● What you need to do: Print the records exactly as written, and let no picture into the answer.

● Records to use:
┄┄┄┄┄┄┄┄┄┄┄┄┄┄┄┄┄┄┄┄

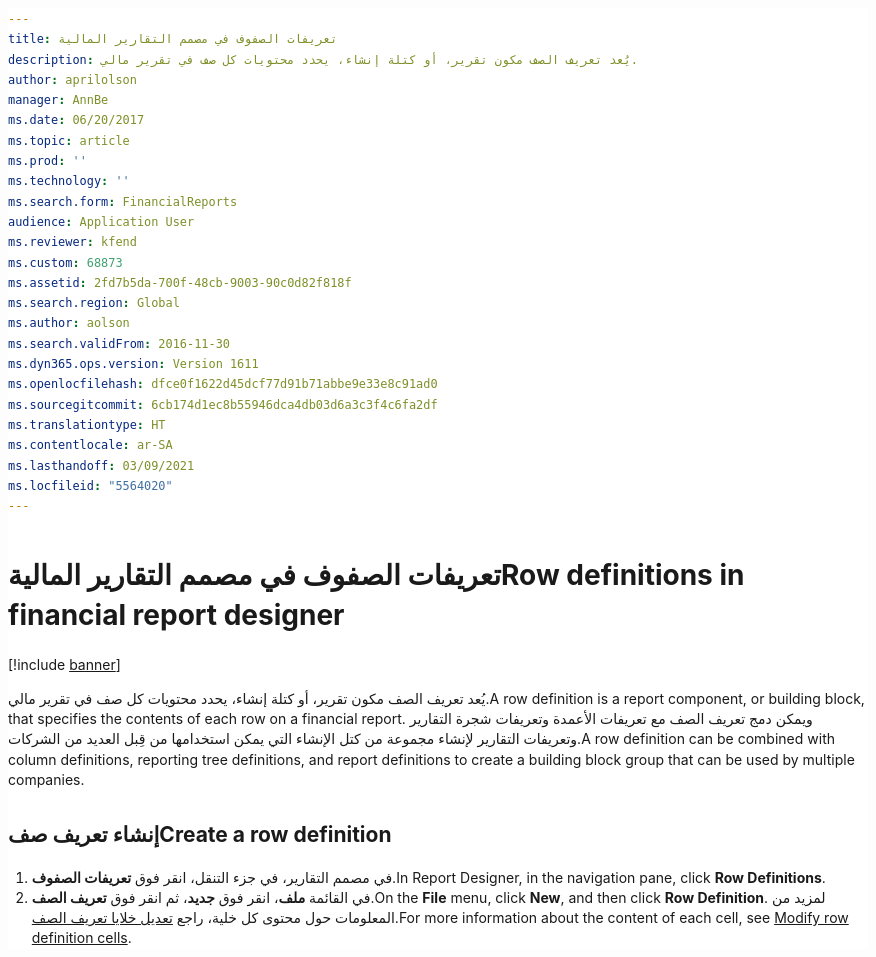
 ```yaml
---
title: تعريفات الصفوف في مصمم التقارير المالية
description: يُعد تعريف الصف مكون تقرير، أو كتلة إنشاء، يحدد محتويات كل صف في تقرير مالي.
author: aprilolson
manager: AnnBe
ms.date: 06/20/2017
ms.topic: article
ms.prod: ''
ms.technology: ''
ms.search.form: FinancialReports
audience: Application User
ms.reviewer: kfend
ms.custom: 68873
ms.assetid: 2fd7b5da-700f-48cb-9003-90c0d82f818f
ms.search.region: Global
ms.author: aolson
ms.search.validFrom: 2016-11-30
ms.dyn365.ops.version: Version 1611
ms.openlocfilehash: dfce0f1622d45dcf77d91b71abbe9e33e8c91ad0
ms.sourcegitcommit: 6cb174d1ec8b55946dca4db03d6a3c3f4c6fa2df
ms.translationtype: HT
ms.contentlocale: ar-SA
ms.lasthandoff: 03/09/2021
ms.locfileid: "5564020"
---
```

# <a name="row-definitions-in-financial-report-designer"></a><span data-ttu-id="ed5f2-103">تعريفات الصفوف في مصمم التقارير المالية</span><span class="sxs-lookup"><span data-stu-id="ed5f2-103">Row definitions in financial report designer</span></span>

[!include [banner](../includes/banner.md)]

<span data-ttu-id="ed5f2-104">يُعد تعريف الصف مكون تقرير، أو كتلة إنشاء، يحدد محتويات كل صف في تقرير مالي.</span><span class="sxs-lookup"><span data-stu-id="ed5f2-104">A row definition is a report component, or building block, that specifies the contents of each row on a financial report.</span></span> <span data-ttu-id="ed5f2-105">ويمكن دمج تعريف الصف مع تعريفات الأعمدة وتعريفات شجرة التقارير وتعريفات التقارير لإنشاء مجموعة من كتل الإنشاء التي يمكن استخدامها من قِبل العديد من الشركات.</span><span class="sxs-lookup"><span data-stu-id="ed5f2-105">A row definition can be combined with column definitions, reporting tree definitions, and report definitions to create a building block group that can be used by multiple companies.</span></span>

## <a name="create-a-row-definition"></a><span data-ttu-id="ed5f2-106">إنشاء تعريف صف</span><span class="sxs-lookup"><span data-stu-id="ed5f2-106">Create a row definition</span></span>

1. <span data-ttu-id="ed5f2-107">في مصمم التقارير، في جزء التنقل، انقر فوق **تعريفات الصفوف**.</span><span class="sxs-lookup"><span data-stu-id="ed5f2-107">In Report Designer, in the navigation pane, click **Row Definitions**.</span></span>
2. <span data-ttu-id="ed5f2-108">في القائمة **ملف**، انقر فوق **جديد**، ثم انقر فوق **تعريف الصف**.</span><span class="sxs-lookup"><span data-stu-id="ed5f2-108">On the **File** menu, click **New**, and then click **Row Definition**.</span></span> <span data-ttu-id="ed5f2-109">لمزيد من المعلومات حول محتوى كل خلية، راجع [تعديل خلايا تعريف الصف](modify-row-definition-cells-financial-reporting.md).</span><span class="sxs-lookup"><span data-stu-id="ed5f2-109">For more information about the content of each cell, see [Modify row definition cells](modify-row-definition-cells-financial-reporting.md).</span></span>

┄┄┄┄┄┄┄┄┄┄┄┄┄┄┄┄┄┄┄┄

● Answer area:
 ```yaml
---
title: تعريفات الصفوف في مصمم التقارير المالية
description: يُعد تعريف الصف مكون تقرير، أو كتلة إنشاء، يحدد محتويات كل صف في تقرير مالي.
author: aprilolson
manager: AnnBe
ms.date: 06/20/2017
ms.topic: article
ms.prod: ''
ms.technology: ''
ms.search.form: FinancialReports
audience: Application User
ms.reviewer: kfend
ms.custom: 68873
ms.assetid: 2fd7b5da-700f-48cb-9003-90c0d82f818f
ms.search.region: Global
ms.author: aolson
ms.search.validFrom: 2016-11-30
ms.dyn365.ops.version: Version 1611
ms.openlocfilehash: dfce0f1622d45dcf77d91b71abbe9e33e8c91ad0
ms.sourcegitcommit: 6cb174d1ec8b55946dca4db03d6a3c3f4c6fa2df
ms.translationtype: HT
ms.contentlocale: ar-SA
ms.lasthandoff: 03/09/2021
ms.locfileid: "5564020"
---
```

# <a name="row-definitions-in-financial-report-designer"></a><span data-ttu-id="ed5f2-103">تعريفات الصفوف في مصمم التقارير المالية</span><span class="sxs-lookup"><span data-stu-id="ed5f2-103">Row definitions in financial report designer</span></span>

[!include [banner](../includes/banner.md)]

<span data-ttu-id="ed5f2-104">يُعد تعريف الصف مكون تقرير، أو كتلة إنشاء، يحدد محتويات كل صف في تقرير مالي.</span><span class="sxs-lookup"><span data-stu-id="ed5f2-104">A row definition is a report component, or building block, that specifies the contents of each row on a financial report.</span></span> <span data-ttu-id="ed5f2-105">ويمكن دمج تعريف الصف مع تعريفات الأعمدة وتعريفات شجرة التقارير وتعريفات التقارير لإنشاء مجموعة من كتل الإنشاء التي يمكن استخدامها من قِبل العديد من الشركات.</span><span class="sxs-lookup"><span data-stu-id="ed5f2-105">A row definition can be combined with column definitions, reporting tree definitions, and report definitions to create a building block group that can be used by multiple companies.</span></span>

## <a name="create-a-row-definition"></a><span data-ttu-id="ed5f2-106">إنشاء تعريف صف</span><span class="sxs-lookup"><span data-stu-id="ed5f2-106">Create a row definition</span></span>

1. <span data-ttu-id="ed5f2-107">في مصمم التقارير، في جزء التنقل، انقر فوق **تعريفات الصفوف**.</span><span class="sxs-lookup"><span data-stu-id="ed5f2-107">In Report Designer, in the navigation pane, click **Row Definitions**.</span></span>
2. <span data-ttu-id="ed5f2-108">في القائمة **ملف**، انقر فوق **جديد**، ثم انقر فوق **تعريف الصف**.</span><span class="sxs-lookup"><span data-stu-id="ed5f2-108">On the **File** menu, click **New**, and then click **Row Definition**.</span></span> <span data-ttu-id="ed5f2-109">لمزيد من المعلومات حول محتوى كل خلية، راجع [تعديل خلايا تعريف الصف](modify-row-definition-cells-financial-reporting.md).</span><span class="sxs-lookup"><span data-stu-id="ed5f2-109">For more information about the content of each cell, see [Modify row definition cells](modify-row-definition-cells-financial-reporting.md).</span></span>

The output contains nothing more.